JAKARTA – Peluncuran dan diskusi buku Tatah: Suluk, Sulur dan Jepara dengan subjudul Rekonstruksi Jepara melalui Seni Ukir menjadi salah satu agenda dalam rangkaian Pameran TATAH yang diselenggarakan pada Jumat (10/7) di Ruang Teater Museum Nasional Indonesia, Jakarta. Kegiatan ini menjadi momentum penting untuk mendokumentasikan sejarah lokal Jepara sekaligus memperkuat kolaborasi lintas sektor dalam menjaga keberlanjutan seni ukir sebagai warisan budaya Indonesia.
Buku yang ditulis oleh Dr. Arif Akhyat, M.A., Dr. Ahmad Nizam, M.Sn., dan Susi Ernawati, S.Pd. ini mengangkat seni ukir Jepara sebagai identitas budaya yang tumbuh dari nilai spiritual, sejarah, dan perjumpaan berbagai peradaban. Konsep “Suluk” merepresentasikan dimensi spiritual dan filosofi para pengukir, sedangkan “Sulur” menggambarkan dinamika perkembangan serta keterhubungan budaya ukir Jepara dengan dunia tanpa kehilangan akar tradisinya.
Diskusi menghadirkan para penulis bersama Prof. Dr. Yasraf Amir Piliang, M.A., JJ Rizal, dan Dr. Suwarno Wisetrotomo, M.Hum., dengan dipandu Sarah Monica, S.Sos., M.Si. Para pembahas menegaskan bahwa seni ukir Jepara bukan sekadar produk kriya atau komoditas ekonomi, melainkan bahasa budaya yang merekam sejarah, nilai sosial, dan identitas masyarakat. Forum juga menyoroti tantangan regenerasi pengukir yang semakin berkurang sehingga diperlukan penguatan pendidikan, inovasi desain, dan dukungan berbagai pemangku kepentingan agar tradisi ini tetap lestari.
Mewakili tim penulis, Dr. Arif Akhyat, M.A., menyampaikan bahwa seni ukir Jepara merupakan Zeitgeist atau jiwa zaman yang merefleksikan sejarah, kapitalisme, dan kosmopolitanisme. Menurutnya, potensi para pengukir Jepara perlu terus diperkuat melalui kreativitas dan inovasi desain agar mampu bersaing di pasar internasional.
Peluncuran buku ini merupakan bagian dari Pameran TATAH, hasil kolaborasi Kementerian Kebudayaan Republik Indonesia, Museum Nasional Indonesia, Pemerintah Kabupaten Jepara, DPD Himpunan Industri Mebel dan Kerajinan Indonesia (HIMKI) Jepara Raya, serta Rumah Kartini Jepara Heritage. Dalam penyelenggaraannya, Veronica Rompies selaku Direktur TATAH berperan mengoordinasikan kolaborasi lintas sektor yang mempertemukan akademisi, pengrajin, desainer, pemerintah, pelaku industri, dan komunitas budaya untuk memperkuat ekosistem seni ukir Jepara melalui pelestarian, regenerasi, inovasi, dan promosi di tingkat nasional maupun internasional.
Kegiatan berlangsung dengan antusias dan dihadiri oleh perwakilan kementerian dan lembaga, akademisi, budayawan, pelaku industri kreatif, komunitas seni, serta berbagai pemerhati budaya. Yayasan REKANUSA turut hadir sebagai tamu undangan yang diwakili oleh Ketua Umum, Maitri Widya Mutiara, sebagai bentuk dukungan terhadap upaya pelestarian seni budaya, penguatan literasi, dan kolaborasi lintas sektor dalam menjaga keberlanjutan warisan seni ukir Jepara.

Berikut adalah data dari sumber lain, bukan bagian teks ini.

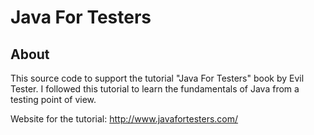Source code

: Java For Testers
===============


About
-----

This source code to support the tutorial "Java For Testers" book by Evil Tester. I followed this tutorial to learn the fundamentals of Java from a testing point of view.



Website for the tutorial: http://www.javafortesters.com/
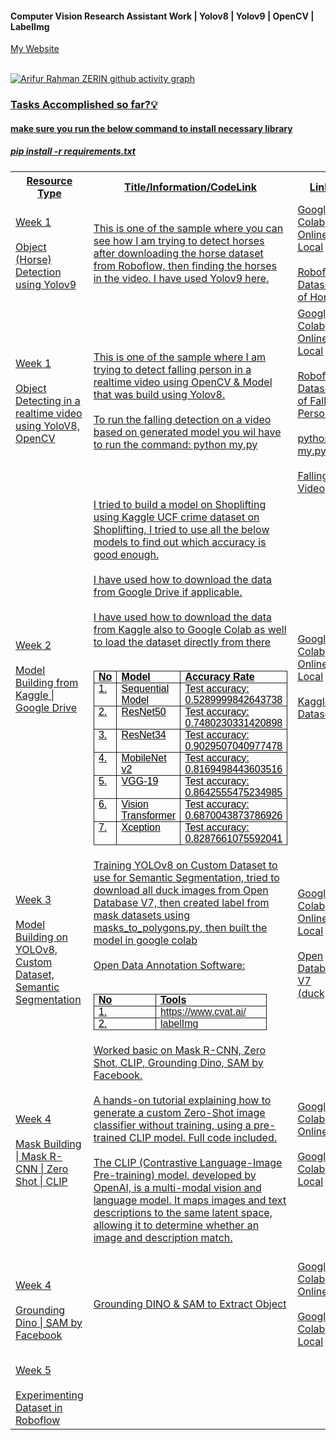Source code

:#### Computer Vision Research Assistant Work | Yolov8 | Yolov9 | OpenCV | LabelImg 

<a href = "https://www.arzerin.com/">My Website<br><br>


![Arifur Rahman ZERIN github activity graph](https://github-readme-activity-graph.vercel.app/graph?username=arzerin&bg_color=FFFFFF&color=111F68&line=111F68)

<h3>Tasks Accomplished so far?💡</h3>

<h4>make sure you run the below command to install necessary library</h4>
<h5>pip install -r requirements.txt</h5>
<table width="100%">
    <tr>
        <th>Resource Type</th>
        <th width="60%">Title/Information/CodeLink</th>
        <th>Link</th>
    </tr>
    <tr>
        <td>Week 1 <br/><br/> Object (Horse) Detection using Yolov9</td>
        <td  width="60%">This is one of the sample where you can see how I am trying to detect horses after downloading the horse dataset from Roboflow, then finding the horses in the video. I have used Yolov9 here.</td>
        <td>
            Google Colab <a href="https://colab.research.google.com/drive/1OvNOCwxixmEqlUH4Q4O2Q04q6nQtt4Qp?usp=sharing">Online</a> | <a href="week1/yolov9_object(horse)_detection.ipynb">Local</a> <br/><br/>
            <a href="https://universe.roboflow.com/saban-ne0tf/horse-jehyp">Roboflow Dataset of Horse</a>    
        </td>
    </tr>

   <tr>
        <td>Week 1 <br/><br/> Object Detecting in a realtime video using YoloV8, OpenCV</td>
        <td  width="60%">
                This is one of the sample where I am trying to detect falling person in a realtime video using OpenCV & Model that was build using Yolov8. <br/><br/>
                To run the falling detection on a video based on generated model you wil have to run the command: python my.py
        </td>
        <td>
            Google Colab <a href="https://colab.research.google.com/drive/1T0iTyWsMz6o_43sQhm3EvqVykpELRUDJ?usp=sharing"> Online </a> | <a href="week1/yolov8_person_fall_detection.ipynb"> Local </a> <br/><br/>
            <a href="https://universe.roboflow.com/roboflow-universe-projects/fall-detection-ca3o8">Roboflow Dataset of Falling Person </a>    <br/><br/>
            <a href="week1/my.py">python my.py</a><br/><br/>
            <a href="week1/fall.mp4">Falling Video</a>
        </td>
    </tr>
    <tr>
        <td>Week 2 <br/><br/> Model Building from Kaggle | Google Drive</td>
        <td  width="60%">
            I tried to build a model on Shoplifting using Kaggle UCF crime dataset on Shoplifting, I tried to use all the below models to find out which accuracy is good enough. <br/> <br/>
            I have used how to download the data from Google Drive if applicable. <br/> <br/>
            I have used how to download the data from Kaggle also to Google Colab as well to load the dataset directly from there <br/> <br/>
            <table style="border-collapse:collapse; border-spacing:0px; box-sizing:border-box"><tbody><tr><td style="border-width:1pt; border-style:solid; border-color:initial; padding:0in 5.4pt; vertical-align:top; width:62.75pt"><div style="margin:0in; font-family:Aptos,Aptos_EmbeddedFont,Aptos_MSFontService,Calibri,Helvetica,sans-serif; font-size:12pt; color:rgb(0,0,0)"><b>No</b></div></td><td style="border-top:1pt solid; border-right:1pt solid; border-bottom:1pt solid; padding:0in 5.4pt; vertical-align:top; width:121.5pt"><div style="margin:0in; font-family:Aptos,Aptos_EmbeddedFont,Aptos_MSFontService,Calibri,Helvetica,sans-serif; font-size:12pt; color:rgb(0,0,0)"><b>Model</b></div></td><td style="border-top:1pt solid; border-right:1pt solid; border-bottom:1pt solid; padding:0in 5.4pt; vertical-align:top; width:230.6pt"><div style="margin:0in; font-family:Aptos,Aptos_EmbeddedFont,Aptos_MSFontService,Calibri,Helvetica,sans-serif; font-size:12pt; color:rgb(0,0,0)"><b>Accuracy Rate</b></div></td></tr><tr><td style="border-right:1pt solid; border-bottom:1pt solid; border-left:1pt solid; padding:0in 5.4pt; vertical-align:top; width:62.75pt"><div style="margin:0in; font-family:Aptos,Aptos_EmbeddedFont,Aptos_MSFontService,Calibri,Helvetica,sans-serif; font-size:12pt; color:rgb(0,0,0)">1.</div></td><td style="border-right:1pt solid; border-bottom:1pt solid; padding:0in 5.4pt; vertical-align:top; width:121.5pt"><div style="margin:0in; font-family:Aptos,Aptos_EmbeddedFont,Aptos_MSFontService,Calibri,Helvetica,sans-serif; font-size:12pt; color:rgb(0,0,0)">Sequential Model</div></td><td style="border-right:1pt solid; border-bottom:1pt solid; padding:0in 5.4pt; vertical-align:top; width:230.6pt"><div style="margin:0in; font-family:Aptos,Aptos_EmbeddedFont,Aptos_MSFontService,Calibri,Helvetica,sans-serif; font-size:12pt; color:rgb(0,0,0)">Test accuracy: 0.5289999842643738</div></td></tr><tr><td style="border-right:1pt solid; border-bottom:1pt solid; border-left:1pt solid; padding:0in 5.4pt; vertical-align:top; width:62.75pt"><div style="margin:0in; font-family:Aptos,Aptos_EmbeddedFont,Aptos_MSFontService,Calibri,Helvetica,sans-serif; font-size:12pt; color:rgb(0,0,0)">2.</div></td><td style="border-right:1pt solid; border-bottom:1pt solid; padding:0in 5.4pt; vertical-align:top; width:121.5pt"><div style="margin:0in; font-family:Aptos,Aptos_EmbeddedFont,Aptos_MSFontService,Calibri,Helvetica,sans-serif; font-size:12pt; color:rgb(0,0,0)">ResNet50</div></td><td style="border-right:1pt solid; border-bottom:1pt solid; padding:0in 5.4pt; vertical-align:top; width:230.6pt"><div style="margin:0in; font-family:Aptos,Aptos_EmbeddedFont,Aptos_MSFontService,Calibri,Helvetica,sans-serif; font-size:12pt; color:rgb(0,0,0)">Test accuracy: 0.7480230331420898</div></td></tr><tr><td style="border-right:1pt solid; border-bottom:1pt solid; border-left:1pt solid; padding:0in 5.4pt; vertical-align:top; width:62.75pt"><div style="margin:0in; font-family:Aptos,Aptos_EmbeddedFont,Aptos_MSFontService,Calibri,Helvetica,sans-serif; font-size:12pt; color:rgb(0,0,0)">3.</div></td><td style="border-right:1pt solid; border-bottom:1pt solid; padding:0in 5.4pt; vertical-align:top; width:121.5pt"><div style="margin:0in; font-family:Aptos,Aptos_EmbeddedFont,Aptos_MSFontService,Calibri,Helvetica,sans-serif; font-size:12pt; color:rgb(0,0,0)">ResNet34</div></td><td style="border-right:1pt solid; border-bottom:1pt solid; padding:0in 5.4pt; vertical-align:top; width:230.6pt"><div style="margin:0in; font-family:Aptos,Aptos_EmbeddedFont,Aptos_MSFontService,Calibri,Helvetica,sans-serif; font-size:12pt; color:rgb(0,0,0)">Test accuracy: 0.9029507040977478</div></td></tr><tr><td style="border-right:1pt solid; border-bottom:1pt solid; border-left:1pt solid; padding:0in 5.4pt; vertical-align:top; width:62.75pt"><div style="margin:0in; font-family:Aptos,Aptos_EmbeddedFont,Aptos_MSFontService,Calibri,Helvetica,sans-serif; font-size:12pt; color:rgb(0,0,0)">4.</div></td><td style="border-right:1pt solid; border-bottom:1pt solid; padding:0in 5.4pt; vertical-align:top; width:121.5pt"><div style="margin:0in; font-family:Aptos,Aptos_EmbeddedFont,Aptos_MSFontService,Calibri,Helvetica,sans-serif; font-size:12pt; color:rgb(0,0,0)">MobileNet v2</div></td><td style="border-right:1pt solid; border-bottom:1pt solid; padding:0in 5.4pt; vertical-align:top; width:230.6pt"><div style="margin:0in; font-family:Aptos,Aptos_EmbeddedFont,Aptos_MSFontService,Calibri,Helvetica,sans-serif; font-size:12pt; color:rgb(0,0,0)">Test accuracy: 0.8169498443603516</div></td></tr><tr><td style="border-right:1pt solid; border-bottom:1pt solid; border-left:1pt solid; padding:0in 5.4pt; vertical-align:top; width:62.75pt"><div style="margin:0in; font-family:Aptos,Aptos_EmbeddedFont,Aptos_MSFontService,Calibri,Helvetica,sans-serif; font-size:12pt; color:rgb(0,0,0)">5.</div></td><td style="border-right:1pt solid; border-bottom:1pt solid; padding:0in 5.4pt; vertical-align:top; width:121.5pt"><div style="margin:0in; font-family:Aptos,Aptos_EmbeddedFont,Aptos_MSFontService,Calibri,Helvetica,sans-serif; font-size:12pt; color:rgb(0,0,0)">VGG-19</div></td><td style="border-right:1pt solid; border-bottom:1pt solid; padding:0in 5.4pt; vertical-align:top; width:230.6pt"><div style="margin:0in; font-family:Aptos,Aptos_EmbeddedFont,Aptos_MSFontService,Calibri,Helvetica,sans-serif; font-size:12pt; color:rgb(0,0,0)">Test accuracy: 0.8642555475234985</div></td></tr><tr><td style="border-right:1pt solid; border-bottom:1pt solid; border-left:1pt solid; padding:0in 5.4pt; vertical-align:top; width:62.75pt"><div style="margin:0in; font-family:Aptos,Aptos_EmbeddedFont,Aptos_MSFontService,Calibri,Helvetica,sans-serif; font-size:12pt; color:rgb(0,0,0)">6.</div></td><td style="border-right:1pt solid; border-bottom:1pt solid; padding:0in 5.4pt; vertical-align:top; width:121.5pt"><div style="margin:0in; font-family:Aptos,Aptos_EmbeddedFont,Aptos_MSFontService,Calibri,Helvetica,sans-serif; font-size:12pt; color:rgb(0,0,0)">Vision Transformer</div></td><td style="border-right:1pt solid; border-bottom:1pt solid; padding:0in 5.4pt; vertical-align:top; width:230.6pt"><div style="margin:0in; font-family:Aptos,Aptos_EmbeddedFont,Aptos_MSFontService,Calibri,Helvetica,sans-serif; font-size:12pt; color:rgb(0,0,0)">Test accuracy: 0.6870043873786926</div></td></tr><tr><td style="border-right:1pt solid; border-bottom:1pt solid; border-left:1pt solid; padding:0in 5.4pt; vertical-align:top; width:62.75pt"><div style="margin:0in; font-family:Aptos,Aptos_EmbeddedFont,Aptos_MSFontService,Calibri,Helvetica,sans-serif; font-size:12pt; color:rgb(0,0,0)">7.</div></td><td style="border-right:1pt solid; border-bottom:1pt solid; padding:0in 5.4pt; vertical-align:top; width:121.5pt"><div style="margin:0in; font-family:Aptos,Aptos_EmbeddedFont,Aptos_MSFontService,Calibri,Helvetica,sans-serif; font-size:12pt; color:rgb(0,0,0)">Xception</div></td><td style="border-right:1pt solid; border-bottom:1pt solid; padding:0in 5.4pt; vertical-align:top; width:230.6pt"><div style="margin:0in; font-family:Aptos,Aptos_EmbeddedFont,Aptos_MSFontService,Calibri,Helvetica,sans-serif; font-size:12pt; color:rgb(0,0,0)">Test accuracy: 0.8287661075592041</div></td></tr></tbody></table>
        </td>
        <td>
            Google Colab <a href="https://colab.research.google.com/drive/1UmGxudtekoUtW5GMG2hoqPmG9KnE2kPz?usp=sharing">Online</a> |  <a href="week2/person_picking_up2.ipynb"> Local </a> <br/><br/>
            <a href="https://www.kaggle.com/datasets/odins0n/ucf-crime-dataset">Kaggle Dataset</a>    
        </td>
    </tr>
    <tr>
        <td>Week 3 <br/><br/> Model Building on YOLOv8, Custom Dataset, Semantic Segmentation</td>
        <td  width="60%">
                Training YOLOv8 on Custom Dataset to use for Semantic Segmentation, tried to download all duck images from Open Database V7, 
                then created label from mask datasets using <a href="week3/masks_to_polygons.py">masks_to_polygons.py</a>, then built the model in google colab <br/><br/>
            Open Data Annotation Software: <br/> <br/>
            <table style="border-collapse:collapse; border-spacing:0px; box-sizing:border-box"><tbody><tr><td style="border-width:1pt; border-style:solid; border-color:initial; padding:0in 5.4pt; vertical-align:top; width:62.75pt"><div style="margin:0in; font-family:Aptos,Aptos_EmbeddedFont,Aptos_MSFontService,Calibri,Helvetica,sans-serif; font-size:12pt; color:rgb(0,0,0)"><b>No</b></div></td><td style="border-top:1pt solid; border-right:1pt solid; border-bottom:1pt solid; padding:0in 5.4pt; vertical-align:top; width:121.5pt"><div style="margin:0in; font-family:Aptos,Aptos_EmbeddedFont,Aptos_MSFontService,Calibri,Helvetica,sans-serif; font-size:12pt; color:rgb(0,0,0)"><b>Tools</b></div></td></tr><tr><td style="border-right:1pt solid; border-bottom:1pt solid; border-left:1pt solid; padding:0in 5.4pt; vertical-align:top; width:62.75pt"><div style="margin:0in; font-family:Aptos,Aptos_EmbeddedFont,Aptos_MSFontService,Calibri,Helvetica,sans-serif; font-size:12pt; color:rgb(0,0,0)">1.</div></td><td style="border-right:1pt solid; border-bottom:1pt solid; padding:0in 5.4pt; vertical-align:top; width:121.5pt"><div style="margin:0in; font-family:Aptos,Aptos_EmbeddedFont,Aptos_MSFontService,Calibri,Helvetica,sans-serif; font-size:12pt; color:rgb(0,0,0)"><a href="https://www.cvat.ai/">https://www.cvat.ai/</a></div></td></tr><tr><td style="border-right:1pt solid; border-bottom:1pt solid; border-left:1pt solid; padding:0in 5.4pt; vertical-align:top; width:62.75pt"><div style="margin:0in; font-family:Aptos,Aptos_EmbeddedFont,Aptos_MSFontService,Calibri,Helvetica,sans-serif; font-size:12pt; color:rgb(0,0,0)">2.</div></td><td style="border-right:1pt solid; border-bottom:1pt solid; padding:0in 5.4pt; vertical-align:top; width:121.5pt"><div style="margin:0in; font-family:Aptos,Aptos_EmbeddedFont,Aptos_MSFontService,Calibri,Helvetica,sans-serif; font-size:12pt; color:rgb(0,0,0)"><a href="https://github.com/HumanSignal/labelImg">labelImg</a></div></td></tr></tr></tbody></table>
        </td>
        <td>
            Google Colab <a href="https://drive.google.com/file/d/1s6Y-_k_SrVg2h3vu_Y2FpTFsdmka_dNZ/view?usp=sharing">Online</a> | <a href="week3/Download_Data_Semantic_Segmentation_Open_Images_Dataset.ipynb"> Local </a> <br/><br/>
            <a href="https://storage.googleapis.com/openimages/web/index.html">Open Database V7 (duck)</a>    <br/><br/>
        </td>
    </tr>
    <tr>
        <td>Week 4 <br/><br/> Mask Building | Mask R-CNN | Zero Shot | CLIP</td>
        <td  width="60%">
            Worked basic on Mask R-CNN, Zero Shot, CLIP, Grounding Dino, SAM by Facebook.<br/> <br/>
            A hands-on tutorial explaining how to generate a custom Zero-Shot image classifier without training, using a pre-trained CLIP model. Full code included.<br/><br/>
            The CLIP (Contrastive Language-Image Pre-training) model, developed by OpenAI, is a multi-modal vision and language model. It maps images and text descriptions to the same latent space, allowing it to determine whether an image and description match.<br/><br/>
        </td>
        <td>
            <a href="https://colab.research.google.com/drive/1FnQXx6vtefS59mYi_TrEgc9NlvnfLoSR?usp=sharing">Google Colab  Online</a><br/><br/>  <a href="week4/ZeroShot_Clip.ipynb">Google Colab Local</a> <br/><br/>
        </td>
    </tr>
    <tr>
        <td>Week 4 <br/><br/> Grounding Dino | SAM by Facebook</td>
        <td  width="60%">
            Grounding DINO & SAM to Extract Object<br/><br/>
        </td>
        <td>
            <a href="https://colab.research.google.com/drive/1SrpPs9YkNWnt7vZFM0VPUYgTdW3KRyPf?usp=sharing">Google Colab Online</a><br/><br/>  <a href="week4/MyGrounding_DINO_&_SAM_to_Extract_Object.ipynb">Google Colab Local</a> <br/><br/>
        </td>
    </tr>
    <tr>
        <td>Week 5 <br/><br/> Experimenting Dataset in Roboflow</td>
        <td  width="60%">
        </td>
        <td>
        </td>
    </tr>
</table>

Peluncuran buku ini diharapkan menjadi referensi akademik sekaligus mendorong penyusunan peta jalan (roadmap) pelestarian dan pengembangan industri kreatif berbasis kriya kayu di Jepara. Sinergi yang terbangun melalui buku dan Pameran TATAH diharapkan semakin memperkokoh posisi Jepara sebagai salah satu pusat seni ukir terbaik di dunia.
⸻
Catatan Editor
Buku Tatah: Suluk, Sulur dan Jepara dengan subjudul Rekonstruksi Jepara melalui Seni Ukir diterbitkan melalui kerja sama tim penulis dengan fasilitasi Direktorat Pemberdayaan Nilai Budaya dan Fasilitasi Kekayaan Intelektual, Kementerian Kebudayaan Republik Indonesia.